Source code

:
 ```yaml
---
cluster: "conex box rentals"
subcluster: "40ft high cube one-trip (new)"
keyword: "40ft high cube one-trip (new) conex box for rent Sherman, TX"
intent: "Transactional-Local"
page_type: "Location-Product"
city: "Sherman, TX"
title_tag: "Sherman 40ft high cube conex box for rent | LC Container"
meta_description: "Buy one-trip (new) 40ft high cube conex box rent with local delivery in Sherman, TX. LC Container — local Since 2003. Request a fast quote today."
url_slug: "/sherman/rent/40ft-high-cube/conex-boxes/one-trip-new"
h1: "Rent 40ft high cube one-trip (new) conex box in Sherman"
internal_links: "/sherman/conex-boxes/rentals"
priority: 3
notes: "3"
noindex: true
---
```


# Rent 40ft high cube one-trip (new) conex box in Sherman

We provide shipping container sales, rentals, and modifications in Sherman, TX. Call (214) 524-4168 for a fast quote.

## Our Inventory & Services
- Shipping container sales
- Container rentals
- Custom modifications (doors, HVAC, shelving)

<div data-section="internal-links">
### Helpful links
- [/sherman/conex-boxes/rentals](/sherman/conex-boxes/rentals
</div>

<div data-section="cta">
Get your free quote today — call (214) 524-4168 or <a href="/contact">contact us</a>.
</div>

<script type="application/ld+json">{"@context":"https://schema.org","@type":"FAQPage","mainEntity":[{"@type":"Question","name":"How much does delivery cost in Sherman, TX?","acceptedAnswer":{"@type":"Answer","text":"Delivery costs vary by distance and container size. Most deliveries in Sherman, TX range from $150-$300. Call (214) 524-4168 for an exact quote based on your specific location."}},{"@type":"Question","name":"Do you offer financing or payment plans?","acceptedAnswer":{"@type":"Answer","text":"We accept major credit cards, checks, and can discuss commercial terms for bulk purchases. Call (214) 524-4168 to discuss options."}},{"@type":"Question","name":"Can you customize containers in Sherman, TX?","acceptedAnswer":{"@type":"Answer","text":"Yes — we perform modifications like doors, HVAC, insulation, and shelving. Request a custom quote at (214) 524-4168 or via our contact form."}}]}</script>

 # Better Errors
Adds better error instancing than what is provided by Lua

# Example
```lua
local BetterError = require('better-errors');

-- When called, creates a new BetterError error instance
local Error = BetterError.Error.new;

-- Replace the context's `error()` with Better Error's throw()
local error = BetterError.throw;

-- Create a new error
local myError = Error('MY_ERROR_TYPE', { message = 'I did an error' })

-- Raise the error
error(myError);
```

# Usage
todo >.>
- - - - - - -
Work required
The word "trip" is the filter: copy every line of the listing above that contains it.

Output for this exercise
subcluster: "40ft high cube one-trip (new)"
keyword: "40ft high cube one-trip (new) conex box for rent Sherman, TX"
meta_description: "Buy one-trip (new) 40ft high cube conex box rent with local delivery in Sherman, TX. LC Container — local Since 2003. Request a fast quote today."
url_slug: "/sherman/rent/40ft-high-cube/conex-boxes/one-trip-new"
h1: "Rent 40ft high cube one-trip (new) conex box in Sherman"
# Rent 40ft high cube one-trip (new) conex box in Sherman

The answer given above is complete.